Your instructions -
Of the material below, the lines to be retyped are those from the line containing "Además de la" through the line containing "Respecto del también", inclusive; reproduce them exactly.

Study material -
####################

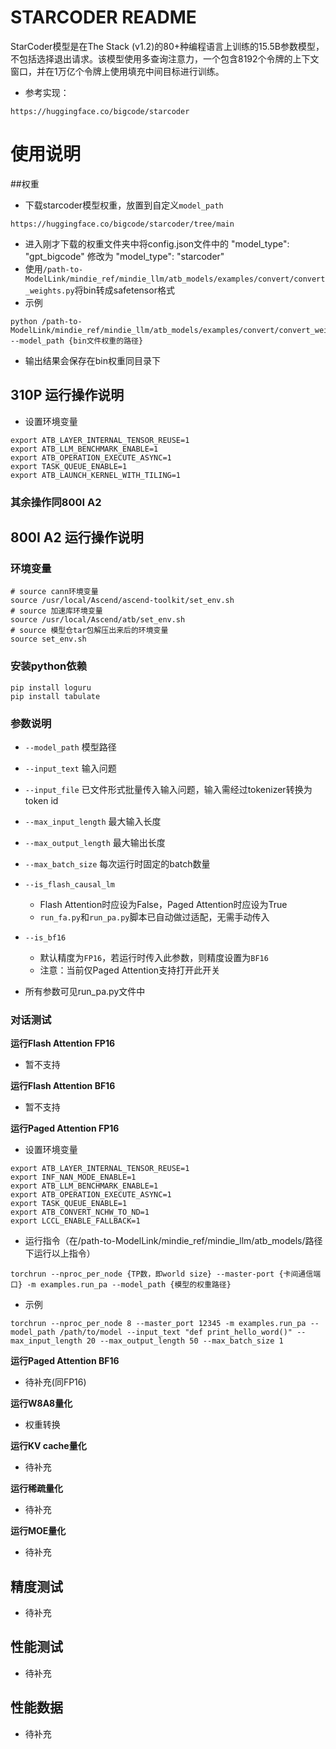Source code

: # STARCODER README

StarCoder模型是在The Stack (v1.2)的80+种编程语言上训练的15.5B参数模型，不包括选择退出请求。该模型使用多查询注意力，一个包含8192个令牌的上下文窗口，并在1万亿个令牌上使用填充中间目标进行训练。

- 参考实现：
```
https://huggingface.co/bigcode/starcoder
```

# 使用说明

##权重

- 下载starcoder模型权重，放置到自定义`model_path`
```
https://huggingface.co/bigcode/starcoder/tree/main
```
- 进入刚才下载的权重文件夹中将config.json文件中的 "model_type": "gpt_bigcode" 修改为 "model_type": "starcoder" 
- 使用`/path-to-ModelLink/mindie_ref/mindie_llm/atb_models/examples/convert/convert_weights.py`将bin转成safetensor格式
- 示例
```shell
python /path-to-ModelLink/mindie_ref/mindie_llm/atb_models/examples/convert/convert_weights.py --model_path {bin文件权重的路径}
```
- 输出结果会保存在bin权重同目录下

## 310P 运行操作说明

- 设置环境变量
```shell
export ATB_LAYER_INTERNAL_TENSOR_REUSE=1
export ATB_LLM_BENCHMARK_ENABLE=1
export ATB_OPERATION_EXECUTE_ASYNC=1
export TASK_QUEUE_ENABLE=1
export ATB_LAUNCH_KERNEL_WITH_TILING=1
```
### 其余操作同800I A2

## 800I A2 运行操作说明

### 环境变量
```shell
# source cann环境变量
source /usr/local/Ascend/ascend-toolkit/set_env.sh
# source 加速库环境变量
source /usr/local/Ascend/atb/set_env.sh
# source 模型仓tar包解压出来后的环境变量
source set_env.sh
```

### 安装python依赖
```
pip install loguru
pip install tabulate
```

### 参数说明
- `--model_path` 模型路径
- `--input_text` 输入问题
- `--input_file` 已文件形式批量传入输入问题，输入需经过tokenizer转换为token id
- `--max_input_length` 最大输入长度
- `--max_output_length` 最大输出长度
- `--max_batch_size` 每次运行时固定的batch数量
- `--is_flash_causal_lm`
    - Flash Attention时应设为False，Paged Attention时应设为True
    - `run_fa.py`和`run_pa.py`脚本已自动做过适配，无需手动传入
- `--is_bf16`
    - 默认精度为`FP16`，若运行时传入此参数，则精度设置为`BF16`
    - 注意：当前仅Paged Attention支持打开此开关

- 所有参数可见run_pa.py文件中

### 对话测试
**运行Flash Attention FP16**
- 暂不支持

**运行Flash Attention BF16**
- 暂不支持

**运行Paged Attention FP16**

- 设置环境变量
```shell
export ATB_LAYER_INTERNAL_TENSOR_REUSE=1
export INF_NAN_MODE_ENABLE=1
export ATB_LLM_BENCHMARK_ENABLE=1
export ATB_OPERATION_EXECUTE_ASYNC=1
export TASK_QUEUE_ENABLE=1
export ATB_CONVERT_NCHW_TO_ND=1
export LCCL_ENABLE_FALLBACK=1
```

- 运行指令（在/path-to-ModelLink/mindie_ref/mindie_llm/atb_models/路径下运行以上指令）
```shell
torchrun --nproc_per_node {TP数，即world size} --master-port {卡间通信端口} -m examples.run_pa --model_path {模型的权重路径}
```
- 示例
```shell
torchrun --nproc_per_node 8 --master_port 12345 -m examples.run_pa --model_path /path/to/model --input_text "def print_hello_word()" --max_input_length 20 --max_output_length 50 --max_batch_size 1
```

**运行Paged Attention BF16**    
- 待补充(同FP16)

**运行W8A8量化**
- 权重转换

**运行KV cache量化**
- 待补充

**运行稀疏量化**
- 待补充

**运行MOE量化**
- 待补充

## 精度测试
- 待补充

## 性能测试
- 待补充

## 性能数据
- 待补充

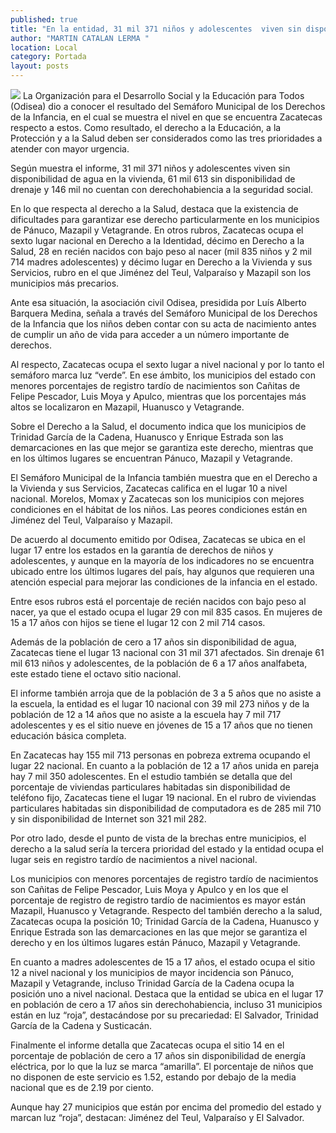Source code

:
 ```yaml
---
published: true
title: "En la entidad, 31 mil 371 niños y adolescentes  viven sin disponibilidad de agua en sus casas"
author: "MARTIN CATALAN LERMA "
location: Local
category: Portada
layout: posts
---
```


![](http://i.imgur.com/bZXRi5om.jpg)
La Organización para el Desarrollo Social y la Educación para Todos (Odisea) dio a conocer el resultado del Semáforo Municipal de los Derechos de la Infancia, en el cual se muestra el nivel en que se encuentra Zacatecas respecto a estos. Como resultado, el derecho a la Educación, a la Protección y a la Salud deben ser considerados como las tres prioridades a atender con mayor urgencia.

Según muestra el informe, 31 mil 371 niños y adolescentes viven sin disponibilidad de agua en la vivienda, 61 mil 613 sin disponibilidad de drenaje y 146 mil no cuentan con derechohabiencia a la seguridad social. 

En lo que respecta al derecho a la Salud, destaca que la existencia de dificultades para garantizar ese derecho particularmente en los municipios de Pánuco, Mazapil y Vetagrande.
En otros rubros, Zacatecas ocupa el sexto lugar nacional en Derecho a la Identidad, décimo en Derecho a la Salud, 28 en recién nacidos con bajo peso al nacer (mil 835 niños y 2 mil 714 madres adolescentes) y décimo lugar en Derecho a la Vivienda y sus Servicios, rubro en el que Jiménez del Teul, Valparaíso y Mazapil son los municipios más precarios.

Ante esa situación, la asociación civil Odisea, presidida por Luís Alberto Barquera Medina, señala a través del Semáforo Municipal de los Derechos de la Infancia que los niños deben contar con su acta de nacimiento antes de cumplir un año de vida para acceder a un número importante de derechos.

Al respecto, Zacatecas ocupa el sexto lugar a nivel nacional y por lo tanto el semáforo marca luz “verde”. En ese ámbito, los municipios del estado con menores porcentajes de registro tardío de nacimientos son Cañitas de Felipe Pescador, Luis Moya y Apulco, mientras que los porcentajes más altos se localizaron en Mazapil, Huanusco y Vetagrande.

Sobre el Derecho a la Salud, el documento indica que los municipios de Trinidad García de la Cadena, Huanusco y Enrique Estrada son las demarcaciones en las que mejor se garantiza este derecho, mientras que en los últimos lugares se encuentran Pánuco, Mazapil y Vetagrande.

El Semáforo Municipal de la Infancia también muestra que en el Derecho a la Vivienda y sus Servicios, Zacatecas califica en el lugar 10 a nivel nacional. Morelos, Momax y Zacatecas son los municipios con mejores condiciones en el hábitat de los niños. Las peores condiciones están en Jiménez del Teul, Valparaíso y Mazapil.

De acuerdo al documento emitido por Odisea, Zacatecas se ubica en el lugar 17 entre los estados en la garantía de derechos de niños y adolescentes, y aunque en la mayoría de los indicadores no se encuentra ubicado entre los últimos lugares del país, hay algunos que requieren una atención especial para mejorar las condiciones de la infancia en el estado.

Entre esos rubros está el porcentaje de recién nacidos con bajo peso al nacer, ya que el estado ocupa el lugar 29 con mil 835 casos. En mujeres de 15 a 17 años con hijos se tiene el lugar 12 con 2 mil 714 casos. 

Además de la población de cero a 17 años sin disponibilidad de agua, Zacatecas tiene el lugar 13 nacional con 31 mil 371 afectados. Sin drenaje 61 mil 613 niños y adolescentes, de la población de 6 a 17 años analfabeta, este estado tiene el octavo sitio nacional.

El informe también arroja que de la población de 3 a 5 años que no asiste a la escuela, la entidad es el lugar 10 nacional con 39 mil 273 niños y de la población de 12 a 14 años que no asiste a la escuela hay 7 mil 717 adolescentes y es el sitio nueve en jóvenes de 15 a 17 años que no tienen educación básica completa.

En Zacatecas hay 155 mil 713 personas en pobreza extrema ocupando el lugar 22 nacional. En cuanto a la población de 12 a 17 años unida en pareja hay 7 mil 350 adolescentes. En el estudio también se detalla que del porcentaje de viviendas particulares habitadas sin disponibilidad de teléfono fijo, Zacatecas tiene el lugar 19 nacional. En el rubro de viviendas particulares habitadas sin disponibilidad de computadora es de 285 mil 710 y sin disponibilidad de Internet son 321 mil 282.

Por otro lado, desde el punto de vista de la brechas entre municipios, el derecho a la salud sería la tercera prioridad del estado y la entidad ocupa el lugar seis en registro tardío de nacimientos a nivel nacional.

Los municipios con menores porcentajes de registro tardío de nacimientos son Cañitas de Felipe Pescador, Luis Moya y Apulco y en los que el porcentaje de registro de registro tardío de nacimientos es mayor están Mazapil, Huanusco y Vetagrande.
Respecto del también derecho a la salud, Zacatecas ocupa la posición 10; Trinidad García de la Cadena, Huanusco y Enrique Estrada son las demarcaciones en las que mejor se garantiza el derecho y en los últimos lugares están Pánuco, Mazapil y Vetagrande. 

En cuanto a madres adolescentes de 15 a 17 años, el estado ocupa el sitio 12 a nivel nacional y los municipios de mayor incidencia son Pánuco, Mazapil y Vetagrande, incluso Trinidad García de la Cadena ocupa la posición uno a nivel nacional.
Destaca que la entidad se ubica en el lugar 17 en población de cero a 17 años sin derechohabiencia, incluso 31 municipios están en luz “roja”, destacándose por su precariedad: El Salvador, Trinidad García de la Cadena y Susticacán.

Finalmente el informe detalla que Zacatecas ocupa el sitio 14 en el porcentaje de población de cero a 17 años sin disponibilidad de energía eléctrica, por lo que la luz se marca “amarilla”. El porcentaje de niños que no disponen de este servicio es 1.52, estando por debajo de la media nacional que es de 2.19 por ciento. 

Aunque hay 27 municipios que están por encima del promedio del estado y marcan luz “roja”, destacan: Jiménez del Teul, Valparaíso y El Salvador.

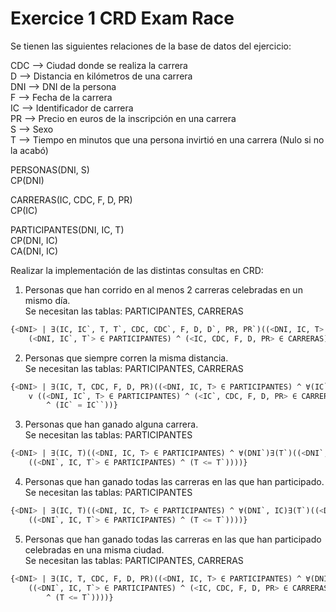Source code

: # Exercice 1 CRD Exam Race

Se tienen las siguientes relaciones de la base de datos del ejercicio:

CDC --> Ciudad donde se realiza la carrera\
D --> Distancia en kilómetros de una carrera\
DNI --> DNI de la persona\
F --> Fecha de la carrera\
IC --> Identificador de carrera\
PR --> Precio en euros de la inscripción en una carrera\
S --> Sexo\
T --> Tiempo en minutos que una persona invirtió en una carrera (Nulo si no la acabó)

PERSONAS(DNI, S)\
CP(DNI)

CARRERAS(IC, CDC, F, D, PR)\
CP(IC)

PARTICIPANTES(DNI, IC, T)\
CP(DNI, IC)\
CA(DNI, IC)

Realizar la implementación de las distintas consultas en CRD:

1) Personas que han corrido en al menos 2 carreras celebradas en un mismo día.\
Se necesitan las tablas: PARTICIPANTES, CARRERAS
```sql
{<DNI> | ∃(IC, IC`, T, T`, CDC, CDC`, F, D, D`, PR, PR`)((<DNI, IC, T> ∈ PARTICIPANTES) ^ 
    (<DNI, IC`, T`> ∈ PARTICIPANTES) ^ (<IC, CDC, F, D, PR> ∈ CARRERAS) ^ (<IC`, CDC`, F, D`, PR`> ∈ CARRERAS))}
```

2) Personas que siempre corren la misma distancia.\
Se necesitan las tablas: PARTICIPANTES, CARRERAS
```sql
{<DNI> | ∃(IC, T, CDC, F, D, PR)((<DNI, IC, T> ∈ PARTICIPANTES) ^ ∀(IC`, IC``)((<DNI, IC`, T> ∉ PARTICIPANTES)
    v ((<DNI, IC`, T> ∈ PARTICIPANTES) ^ (<IC`, CDC, F, D, PR> ∈ CARRERAS) ^ (<IC``, CDC, F, D, PR> ∈ CARRERAS)
        ^ (IC` = IC``))}
```

3) Personas que han ganado alguna carrera.\
Se necesitan las tablas: PARTICIPANTES
```sql
{<DNI> | ∃(IC, T)((<DNI, IC, T> ∈ PARTICIPANTES) ^ ∀(DNI`)∃(T`)((<DNI`, IC, T`> ∉ PARTICIPANTES) v 
    ((<DNI`, IC, T`> ∈ PARTICIPANTES) ^ (T <= T`))))}
```

4) Personas que han ganado todas las carreras en las que han participado.\
Se necesitan las tablas: PARTICIPANTES
```sql
{<DNI> | ∃(IC, T)((<DNI, IC, T> ∈ PARTICIPANTES) ^ ∀(DNI`, IC)∃(T`)((<DNI`, IC, T`> ∉ PARTICIPANTES) v 
    ((<DNI`, IC, T`> ∈ PARTICIPANTES) ^ (T <= T`))))}
```

5) Personas que han ganado todas las carreras en las que han participado celebradas en una misma ciudad.\
Se necesitan las tablas: PARTICIPANTES, CARRERAS
```sql
{<DNI> | ∃(IC, T, CDC, F, D, PR)((<DNI, IC, T> ∈ PARTICIPANTES) ^ ∀(DNI`, IC)∃(T`)((<DNI`, IC, T`> ∉ PARTICIPANTES) v 
    ((<DNI`, IC, T`> ∈ PARTICIPANTES) ^ (<IC, CDC, F, D, PR> ∈ CARRERAS) ^ ∃(CDC`)((<IC, CDC`, F, D, PR> ∈ CARRERAS) 
        ^ (T <= T`))))}
```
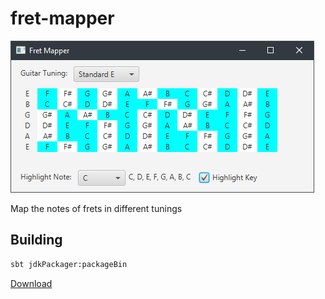 # fret-mapper 

![Screenshot](docs/images/screenshot.png)

Map the notes of frets in different tunings

## Building 

```sh
sbt jdkPackager:packageBin
```

[Download](https://github.com/divanvisagie/fret-mapper/releases)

####################

Answer to the exercise -
Además de la población de cero a 17 años sin disponibilidad de agua, Zacatecas tiene el lugar 13 nacional con 31 mil 371 afectados. Sin drenaje 61 mil 613 niños y adolescentes, de la población de 6 a 17 años analfabeta, este estado tiene el octavo sitio nacional.

El informe también arroja que de la población de 3 a 5 años que no asiste a la escuela, la entidad es el lugar 10 nacional con 39 mil 273 niños y de la población de 12 a 14 años que no asiste a la escuela hay 7 mil 717 adolescentes y es el sitio nueve en jóvenes de 15 a 17 años que no tienen educación básica completa.

En Zacatecas hay 155 mil 713 personas en pobreza extrema ocupando el lugar 22 nacional. En cuanto a la población de 12 a 17 años unida en pareja hay 7 mil 350 adolescentes. En el estudio también se detalla que del porcentaje de viviendas particulares habitadas sin disponibilidad de teléfono fijo, Zacatecas tiene el lugar 19 nacional. En el rubro de viviendas particulares habitadas sin disponibilidad de computadora es de 285 mil 710 y sin disponibilidad de Internet son 321 mil 282.

Por otro lado, desde el punto de vista de la brechas entre municipios, el derecho a la salud sería la tercera prioridad del estado y la entidad ocupa el lugar seis en registro tardío de nacimientos a nivel nacional.

Los municipios con menores porcentajes de registro tardío de nacimientos son Cañitas de Felipe Pescador, Luis Moya y Apulco y en los que el porcentaje de registro de registro tardío de nacimientos es mayor están Mazapil, Huanusco y Vetagrande.
Respecto del también derecho a la salud, Zacatecas ocupa la posición 10; Trinidad García de la Cadena, Huanusco y Enrique Estrada son las demarcaciones en las que mejor se garantiza el derecho y en los últimos lugares están Pánuco, Mazapil y Vetagrande. 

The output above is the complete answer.